▸ **Directions**
Below are entries. Copy exactly the lines running from the line that holds "Source code" to the line that holds "Igra prestaje kada vrijeme dođe do 0.", with both ends included.

=== Extracted records ===

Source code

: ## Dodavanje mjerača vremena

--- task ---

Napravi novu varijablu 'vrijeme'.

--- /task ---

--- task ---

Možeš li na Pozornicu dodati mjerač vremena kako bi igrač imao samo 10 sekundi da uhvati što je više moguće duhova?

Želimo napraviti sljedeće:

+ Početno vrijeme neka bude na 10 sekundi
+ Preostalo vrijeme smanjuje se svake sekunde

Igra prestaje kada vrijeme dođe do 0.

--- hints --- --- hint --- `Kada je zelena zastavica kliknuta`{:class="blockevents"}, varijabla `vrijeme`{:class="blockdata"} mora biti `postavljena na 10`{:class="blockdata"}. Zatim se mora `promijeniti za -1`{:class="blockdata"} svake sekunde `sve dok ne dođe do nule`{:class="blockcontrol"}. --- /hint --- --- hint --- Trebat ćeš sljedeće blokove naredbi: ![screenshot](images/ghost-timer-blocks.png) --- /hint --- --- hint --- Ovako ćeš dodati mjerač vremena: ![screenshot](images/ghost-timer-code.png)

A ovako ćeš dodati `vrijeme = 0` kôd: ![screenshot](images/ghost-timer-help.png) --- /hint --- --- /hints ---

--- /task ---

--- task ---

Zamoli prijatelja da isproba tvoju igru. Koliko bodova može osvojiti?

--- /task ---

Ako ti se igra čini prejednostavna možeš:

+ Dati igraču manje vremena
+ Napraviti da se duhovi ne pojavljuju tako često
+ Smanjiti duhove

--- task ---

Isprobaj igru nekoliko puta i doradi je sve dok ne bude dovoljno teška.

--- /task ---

===
=== Extracted records ===

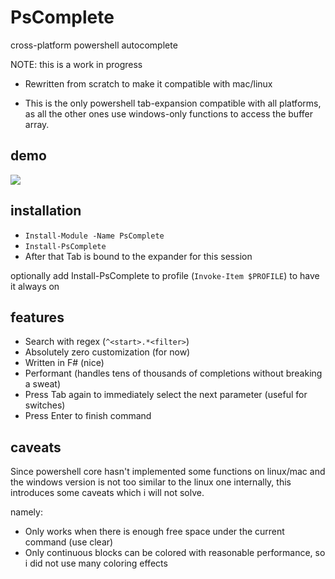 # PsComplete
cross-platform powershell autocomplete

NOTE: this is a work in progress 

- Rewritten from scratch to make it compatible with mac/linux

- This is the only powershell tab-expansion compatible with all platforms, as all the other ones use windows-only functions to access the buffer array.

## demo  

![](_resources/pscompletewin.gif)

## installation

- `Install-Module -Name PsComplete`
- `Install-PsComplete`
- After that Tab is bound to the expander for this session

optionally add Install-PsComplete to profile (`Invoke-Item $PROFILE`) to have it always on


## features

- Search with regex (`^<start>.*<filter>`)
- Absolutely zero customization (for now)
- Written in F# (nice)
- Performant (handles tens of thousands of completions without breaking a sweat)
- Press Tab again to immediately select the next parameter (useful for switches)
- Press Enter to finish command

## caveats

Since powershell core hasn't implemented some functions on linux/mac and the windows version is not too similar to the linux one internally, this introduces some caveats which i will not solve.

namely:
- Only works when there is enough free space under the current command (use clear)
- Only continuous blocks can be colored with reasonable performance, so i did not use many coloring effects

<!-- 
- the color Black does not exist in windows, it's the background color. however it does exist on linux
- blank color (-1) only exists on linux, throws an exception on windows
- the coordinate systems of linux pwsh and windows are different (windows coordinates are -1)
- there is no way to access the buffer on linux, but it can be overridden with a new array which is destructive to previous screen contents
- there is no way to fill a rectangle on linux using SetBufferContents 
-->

===

▸ **Exercise response**
Source code

: ## Dodavanje mjerača vremena

--- task ---

Napravi novu varijablu 'vrijeme'.

--- /task ---

--- task ---

Možeš li na Pozornicu dodati mjerač vremena kako bi igrač imao samo 10 sekundi da uhvati što je više moguće duhova?

Želimo napraviti sljedeće:

+ Početno vrijeme neka bude na 10 sekundi
+ Preostalo vrijeme smanjuje se svake sekunde

Igra prestaje kada vrijeme dođe do 0.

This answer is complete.